··· Information provided
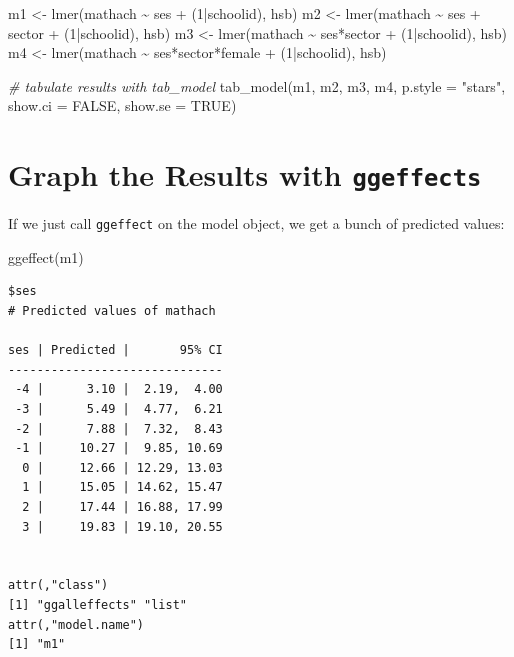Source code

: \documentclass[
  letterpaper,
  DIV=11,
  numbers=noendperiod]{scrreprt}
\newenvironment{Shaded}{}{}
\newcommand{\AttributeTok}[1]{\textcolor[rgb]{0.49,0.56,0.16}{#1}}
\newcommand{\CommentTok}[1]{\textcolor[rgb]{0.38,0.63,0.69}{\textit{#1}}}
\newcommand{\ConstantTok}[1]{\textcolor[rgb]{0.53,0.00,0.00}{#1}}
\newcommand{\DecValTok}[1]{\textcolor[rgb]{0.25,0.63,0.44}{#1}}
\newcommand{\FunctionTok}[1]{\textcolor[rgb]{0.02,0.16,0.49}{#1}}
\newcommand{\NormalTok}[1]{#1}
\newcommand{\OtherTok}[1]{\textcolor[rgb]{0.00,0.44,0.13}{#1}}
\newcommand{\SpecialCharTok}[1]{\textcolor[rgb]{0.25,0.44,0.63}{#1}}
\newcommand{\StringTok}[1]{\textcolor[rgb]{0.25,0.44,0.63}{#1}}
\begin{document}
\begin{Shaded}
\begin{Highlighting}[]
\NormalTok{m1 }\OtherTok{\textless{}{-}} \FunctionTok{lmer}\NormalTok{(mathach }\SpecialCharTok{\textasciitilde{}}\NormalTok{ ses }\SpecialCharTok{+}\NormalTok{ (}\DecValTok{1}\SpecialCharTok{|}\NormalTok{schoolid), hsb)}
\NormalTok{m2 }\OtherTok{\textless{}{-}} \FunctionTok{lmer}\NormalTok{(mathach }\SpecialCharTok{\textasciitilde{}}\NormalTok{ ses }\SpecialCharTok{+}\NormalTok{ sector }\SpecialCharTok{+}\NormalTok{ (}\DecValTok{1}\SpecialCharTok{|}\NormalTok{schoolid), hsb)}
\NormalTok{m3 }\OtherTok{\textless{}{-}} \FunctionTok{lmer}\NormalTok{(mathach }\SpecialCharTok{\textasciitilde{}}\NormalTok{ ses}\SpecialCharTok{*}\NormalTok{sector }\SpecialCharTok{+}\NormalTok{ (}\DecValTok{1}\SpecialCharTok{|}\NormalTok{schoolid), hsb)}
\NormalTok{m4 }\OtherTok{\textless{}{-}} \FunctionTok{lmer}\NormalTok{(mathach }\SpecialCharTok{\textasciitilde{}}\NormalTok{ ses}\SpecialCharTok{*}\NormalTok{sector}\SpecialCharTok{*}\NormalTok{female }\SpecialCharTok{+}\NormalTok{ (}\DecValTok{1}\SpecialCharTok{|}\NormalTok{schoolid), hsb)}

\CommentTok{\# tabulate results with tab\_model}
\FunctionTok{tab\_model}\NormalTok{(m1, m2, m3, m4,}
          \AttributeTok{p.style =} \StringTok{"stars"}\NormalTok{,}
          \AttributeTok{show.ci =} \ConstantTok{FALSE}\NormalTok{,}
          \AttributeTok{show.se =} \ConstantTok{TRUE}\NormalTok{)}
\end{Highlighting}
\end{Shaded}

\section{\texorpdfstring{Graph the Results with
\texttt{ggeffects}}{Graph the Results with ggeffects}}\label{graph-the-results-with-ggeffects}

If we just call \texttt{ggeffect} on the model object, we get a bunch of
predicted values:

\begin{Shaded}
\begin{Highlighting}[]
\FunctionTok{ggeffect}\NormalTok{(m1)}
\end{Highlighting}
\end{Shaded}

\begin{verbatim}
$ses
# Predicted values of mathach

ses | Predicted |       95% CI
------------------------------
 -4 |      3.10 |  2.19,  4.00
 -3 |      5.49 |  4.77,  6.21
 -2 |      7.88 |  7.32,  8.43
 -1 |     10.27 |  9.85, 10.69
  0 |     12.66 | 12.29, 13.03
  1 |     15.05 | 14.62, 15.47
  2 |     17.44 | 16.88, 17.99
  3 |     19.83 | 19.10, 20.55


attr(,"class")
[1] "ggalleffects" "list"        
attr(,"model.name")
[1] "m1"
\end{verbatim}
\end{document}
······
Task item:
Pull every line holding "DecValTok" out of the records.

Answer for this exercise:
\newcommand{\DecValTok}[1]{\textcolor[rgb]{0.25,0.63,0.44}{#1}}
\NormalTok{m1 }\OtherTok{\textless{}{-}} \FunctionTok{lmer}\NormalTok{(mathach }\SpecialCharTok{\textasciitilde{}}\NormalTok{ ses }\SpecialCharTok{+}\NormalTok{ (}\DecValTok{1}\SpecialCharTok{|}\NormalTok{schoolid), hsb)}
\NormalTok{m2 }\OtherTok{\textless{}{-}} \FunctionTok{lmer}\NormalTok{(mathach }\SpecialCharTok{\textasciitilde{}}\NormalTok{ ses }\SpecialCharTok{+}\NormalTok{ sector }\SpecialCharTok{+}\NormalTok{ (}\DecValTok{1}\SpecialCharTok{|}\NormalTok{schoolid), hsb)}
\NormalTok{m3 }\OtherTok{\textless{}{-}} \FunctionTok{lmer}\NormalTok{(mathach }\SpecialCharTok{\textasciitilde{}}\NormalTok{ ses}\SpecialCharTok{*}\NormalTok{sector }\SpecialCharTok{+}\NormalTok{ (}\DecValTok{1}\SpecialCharTok{|}\NormalTok{schoolid), hsb)}
\NormalTok{m4 }\OtherTok{\textless{}{-}} \FunctionTok{lmer}\NormalTok{(mathach }\SpecialCharTok{\textasciitilde{}}\NormalTok{ ses}\SpecialCharTok{*}\NormalTok{sector}\SpecialCharTok{*}\NormalTok{female }\SpecialCharTok{+}\NormalTok{ (}\DecValTok{1}\SpecialCharTok{|}\NormalTok{schoolid), hsb)}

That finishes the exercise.